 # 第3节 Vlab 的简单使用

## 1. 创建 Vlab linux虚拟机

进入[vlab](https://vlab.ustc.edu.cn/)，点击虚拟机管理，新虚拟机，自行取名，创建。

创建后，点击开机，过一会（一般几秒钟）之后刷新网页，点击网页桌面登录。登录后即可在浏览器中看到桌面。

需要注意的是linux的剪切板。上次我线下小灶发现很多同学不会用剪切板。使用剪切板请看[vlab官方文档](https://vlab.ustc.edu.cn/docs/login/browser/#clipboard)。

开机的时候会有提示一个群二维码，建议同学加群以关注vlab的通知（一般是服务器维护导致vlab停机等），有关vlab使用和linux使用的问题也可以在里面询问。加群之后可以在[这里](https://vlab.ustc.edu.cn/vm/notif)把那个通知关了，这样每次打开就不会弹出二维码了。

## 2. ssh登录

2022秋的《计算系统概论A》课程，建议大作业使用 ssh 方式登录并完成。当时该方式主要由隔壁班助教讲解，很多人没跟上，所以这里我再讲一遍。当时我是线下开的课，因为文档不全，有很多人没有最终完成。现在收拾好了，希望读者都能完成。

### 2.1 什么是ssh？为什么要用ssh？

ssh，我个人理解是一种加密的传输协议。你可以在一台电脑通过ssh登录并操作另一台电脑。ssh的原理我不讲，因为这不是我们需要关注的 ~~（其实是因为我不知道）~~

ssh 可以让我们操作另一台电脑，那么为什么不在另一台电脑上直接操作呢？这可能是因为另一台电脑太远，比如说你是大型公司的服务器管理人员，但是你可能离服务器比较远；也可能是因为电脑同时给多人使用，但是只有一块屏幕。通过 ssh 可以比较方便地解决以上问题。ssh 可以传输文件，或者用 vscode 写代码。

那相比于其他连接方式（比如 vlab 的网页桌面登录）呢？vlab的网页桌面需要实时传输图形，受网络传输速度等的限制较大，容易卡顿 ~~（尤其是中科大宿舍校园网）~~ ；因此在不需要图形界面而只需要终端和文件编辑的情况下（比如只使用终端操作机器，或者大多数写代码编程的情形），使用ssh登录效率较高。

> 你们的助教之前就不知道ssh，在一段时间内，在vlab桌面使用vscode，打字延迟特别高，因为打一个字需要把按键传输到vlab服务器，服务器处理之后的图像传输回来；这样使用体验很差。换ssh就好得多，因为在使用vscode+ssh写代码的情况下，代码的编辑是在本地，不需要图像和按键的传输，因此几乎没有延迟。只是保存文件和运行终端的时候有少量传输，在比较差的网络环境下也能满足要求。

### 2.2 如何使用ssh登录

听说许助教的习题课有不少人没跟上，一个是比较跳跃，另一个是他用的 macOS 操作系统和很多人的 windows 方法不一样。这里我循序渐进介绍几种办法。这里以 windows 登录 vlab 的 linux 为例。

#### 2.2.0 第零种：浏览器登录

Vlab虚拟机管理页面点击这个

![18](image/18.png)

» **Task directions**: The required output is the exact run of lines from the beginning of the listing above to the line that contains "### 2.2 如何使用ssh登录", inclusive of both.

» **Reply**:
 # 第3节 Vlab 的简单使用

## 1. 创建 Vlab linux虚拟机

进入[vlab](https://vlab.ustc.edu.cn/)，点击虚拟机管理，新虚拟机，自行取名，创建。

创建后，点击开机，过一会（一般几秒钟）之后刷新网页，点击网页桌面登录。登录后即可在浏览器中看到桌面。

需要注意的是linux的剪切板。上次我线下小灶发现很多同学不会用剪切板。使用剪切板请看[vlab官方文档](https://vlab.ustc.edu.cn/docs/login/browser/#clipboard)。

开机的时候会有提示一个群二维码，建议同学加群以关注vlab的通知（一般是服务器维护导致vlab停机等），有关vlab使用和linux使用的问题也可以在里面询问。加群之后可以在[这里](https://vlab.ustc.edu.cn/vm/notif)把那个通知关了，这样每次打开就不会弹出二维码了。

## 2. ssh登录

2022秋的《计算系统概论A》课程，建议大作业使用 ssh 方式登录并完成。当时该方式主要由隔壁班助教讲解，很多人没跟上，所以这里我再讲一遍。当时我是线下开的课，因为文档不全，有很多人没有最终完成。现在收拾好了，希望读者都能完成。

### 2.1 什么是ssh？为什么要用ssh？

ssh，我个人理解是一种加密的传输协议。你可以在一台电脑通过ssh登录并操作另一台电脑。ssh的原理我不讲，因为这不是我们需要关注的 ~~（其实是因为我不知道）~~

ssh 可以让我们操作另一台电脑，那么为什么不在另一台电脑上直接操作呢？这可能是因为另一台电脑太远，比如说你是大型公司的服务器管理人员，但是你可能离服务器比较远；也可能是因为电脑同时给多人使用，但是只有一块屏幕。通过 ssh 可以比较方便地解决以上问题。ssh 可以传输文件，或者用 vscode 写代码。

那相比于其他连接方式（比如 vlab 的网页桌面登录）呢？vlab的网页桌面需要实时传输图形，受网络传输速度等的限制较大，容易卡顿 ~~（尤其是中科大宿舍校园网）~~ ；因此在不需要图形界面而只需要终端和文件编辑的情况下（比如只使用终端操作机器，或者大多数写代码编程的情形），使用ssh登录效率较高。

> 你们的助教之前就不知道ssh，在一段时间内，在vlab桌面使用vscode，打字延迟特别高，因为打一个字需要把按键传输到vlab服务器，服务器处理之后的图像传输回来；这样使用体验很差。换ssh就好得多，因为在使用vscode+ssh写代码的情况下，代码的编辑是在本地，不需要图像和按键的传输，因此几乎没有延迟。只是保存文件和运行终端的时候有少量传输，在比较差的网络环境下也能满足要求。

### 2.2 如何使用ssh登录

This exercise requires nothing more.